Ma c’è anche il fronte Ue a giocare un ruolo importante: il Parlamento europeo ha invitato il Consiglio europeo a proseguire in una postura “unica” contro le azioni illegali della Turchia contro Grecia e Cipro e a imporre sanzioni. I sì sono stati 631, con la richiesta di agire in tempi rapidi. I leader dell’Ue si incontreranno giovedì prossimo per un altro vertice, nel corso del quale torneranno a esaminare le possibili sanzioni.

La Turchia ha ribadito in diverse occasioni di essere pronta ad instaurare colloqui con la Grecia su un’ampia gamma di questioni che interessano le loro relazioni, ma allo stesso tempo le provocazioni di Erdogan non si fermano, come dimostrano i Navtex a Kastellorizo e a Cipro.

Alla luce di tale scenario, dunque, Erdogan ha deciso di coinvolgere Israele nella Zee sul gas.
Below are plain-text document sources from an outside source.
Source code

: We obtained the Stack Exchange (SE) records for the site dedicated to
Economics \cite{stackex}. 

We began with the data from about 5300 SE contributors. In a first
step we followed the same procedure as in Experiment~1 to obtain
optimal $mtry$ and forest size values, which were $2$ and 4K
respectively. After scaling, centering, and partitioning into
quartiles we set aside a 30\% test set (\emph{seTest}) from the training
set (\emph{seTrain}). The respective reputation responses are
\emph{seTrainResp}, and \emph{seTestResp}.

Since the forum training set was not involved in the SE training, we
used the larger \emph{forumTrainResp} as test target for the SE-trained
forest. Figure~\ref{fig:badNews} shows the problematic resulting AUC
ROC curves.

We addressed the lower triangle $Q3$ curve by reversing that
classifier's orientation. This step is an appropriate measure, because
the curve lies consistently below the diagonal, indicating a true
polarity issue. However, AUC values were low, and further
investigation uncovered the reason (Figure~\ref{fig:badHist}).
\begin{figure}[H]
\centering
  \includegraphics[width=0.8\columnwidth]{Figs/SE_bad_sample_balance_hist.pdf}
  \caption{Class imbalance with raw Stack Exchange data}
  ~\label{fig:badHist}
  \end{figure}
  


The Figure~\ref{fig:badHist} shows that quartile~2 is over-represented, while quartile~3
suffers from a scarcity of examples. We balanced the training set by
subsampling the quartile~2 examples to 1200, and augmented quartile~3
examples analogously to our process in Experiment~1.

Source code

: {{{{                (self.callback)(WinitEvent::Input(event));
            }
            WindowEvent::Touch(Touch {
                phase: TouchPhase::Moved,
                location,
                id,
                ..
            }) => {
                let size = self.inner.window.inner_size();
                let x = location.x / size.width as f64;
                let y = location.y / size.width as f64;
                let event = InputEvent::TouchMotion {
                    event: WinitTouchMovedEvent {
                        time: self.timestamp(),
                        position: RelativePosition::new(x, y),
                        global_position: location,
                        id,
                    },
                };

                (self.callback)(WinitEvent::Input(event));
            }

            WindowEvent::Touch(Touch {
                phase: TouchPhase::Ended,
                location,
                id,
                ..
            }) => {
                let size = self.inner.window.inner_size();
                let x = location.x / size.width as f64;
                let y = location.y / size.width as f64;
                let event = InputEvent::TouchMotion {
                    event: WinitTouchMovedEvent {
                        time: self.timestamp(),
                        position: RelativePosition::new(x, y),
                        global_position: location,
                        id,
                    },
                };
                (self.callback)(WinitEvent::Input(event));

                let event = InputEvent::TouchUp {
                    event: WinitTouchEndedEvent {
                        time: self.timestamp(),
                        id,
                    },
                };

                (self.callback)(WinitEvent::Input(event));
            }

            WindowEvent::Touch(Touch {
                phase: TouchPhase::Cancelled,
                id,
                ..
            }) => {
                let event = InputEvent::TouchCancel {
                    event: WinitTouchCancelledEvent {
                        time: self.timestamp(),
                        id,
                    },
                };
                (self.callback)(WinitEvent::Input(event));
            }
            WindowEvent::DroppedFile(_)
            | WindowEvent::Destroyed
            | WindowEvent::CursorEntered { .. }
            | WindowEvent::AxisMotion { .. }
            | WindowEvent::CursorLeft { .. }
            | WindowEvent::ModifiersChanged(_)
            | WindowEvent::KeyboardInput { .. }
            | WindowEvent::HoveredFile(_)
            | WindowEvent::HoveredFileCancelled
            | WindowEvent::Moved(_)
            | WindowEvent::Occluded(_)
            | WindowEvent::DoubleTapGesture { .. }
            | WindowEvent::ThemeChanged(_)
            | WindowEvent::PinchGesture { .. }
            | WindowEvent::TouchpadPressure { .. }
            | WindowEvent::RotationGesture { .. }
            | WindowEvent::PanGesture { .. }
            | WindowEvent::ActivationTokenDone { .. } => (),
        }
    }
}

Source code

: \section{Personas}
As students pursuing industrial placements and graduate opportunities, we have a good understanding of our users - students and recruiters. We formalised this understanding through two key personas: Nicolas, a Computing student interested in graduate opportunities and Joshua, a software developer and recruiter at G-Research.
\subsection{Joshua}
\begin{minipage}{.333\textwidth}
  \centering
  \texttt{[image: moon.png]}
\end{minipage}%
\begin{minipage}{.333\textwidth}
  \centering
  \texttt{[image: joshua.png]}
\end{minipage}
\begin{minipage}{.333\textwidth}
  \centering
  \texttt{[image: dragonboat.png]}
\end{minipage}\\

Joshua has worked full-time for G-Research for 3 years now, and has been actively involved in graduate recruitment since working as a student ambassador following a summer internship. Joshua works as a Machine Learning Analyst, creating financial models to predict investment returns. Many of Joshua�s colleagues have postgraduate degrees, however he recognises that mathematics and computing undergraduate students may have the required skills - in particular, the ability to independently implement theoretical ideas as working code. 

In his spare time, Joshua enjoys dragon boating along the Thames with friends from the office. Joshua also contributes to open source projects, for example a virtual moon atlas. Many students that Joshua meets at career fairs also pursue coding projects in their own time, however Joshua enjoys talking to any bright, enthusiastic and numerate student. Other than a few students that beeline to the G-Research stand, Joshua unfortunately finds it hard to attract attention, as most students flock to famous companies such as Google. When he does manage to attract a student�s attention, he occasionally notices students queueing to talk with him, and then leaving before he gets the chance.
La mossa segue quella simile di quattro mesi fa, quando funzionari di Ankara avevano inviato alle loro controparti israeliane un messaggio palese sul desiderio turco di avviare colloqui sulla questione. L’idea di trovarsi diplomaticamente isolato nel nuovo fulcro geopolitico del mondo, il Mediterraneo, nuovo crocevia di gas e gasdotti, sta imponendo al presidente turco nuove rotte, dopo essersi imposto con la forza in Libia e in Siria. Ma il suo governo non si sta caratterizzando per i toni diplomatici, tutt’altro. “Nessuna sanzione potrà mai compromettere la Turchia”, ha twittato il ministero degli Esteri turco rispondendo ai commenti dell’omologo greco Nikos Dendias, molto vicino a Israele, che si lamentava delle cosiddette politiche espansive della Turchia. Il risiko prosegue anche sui social.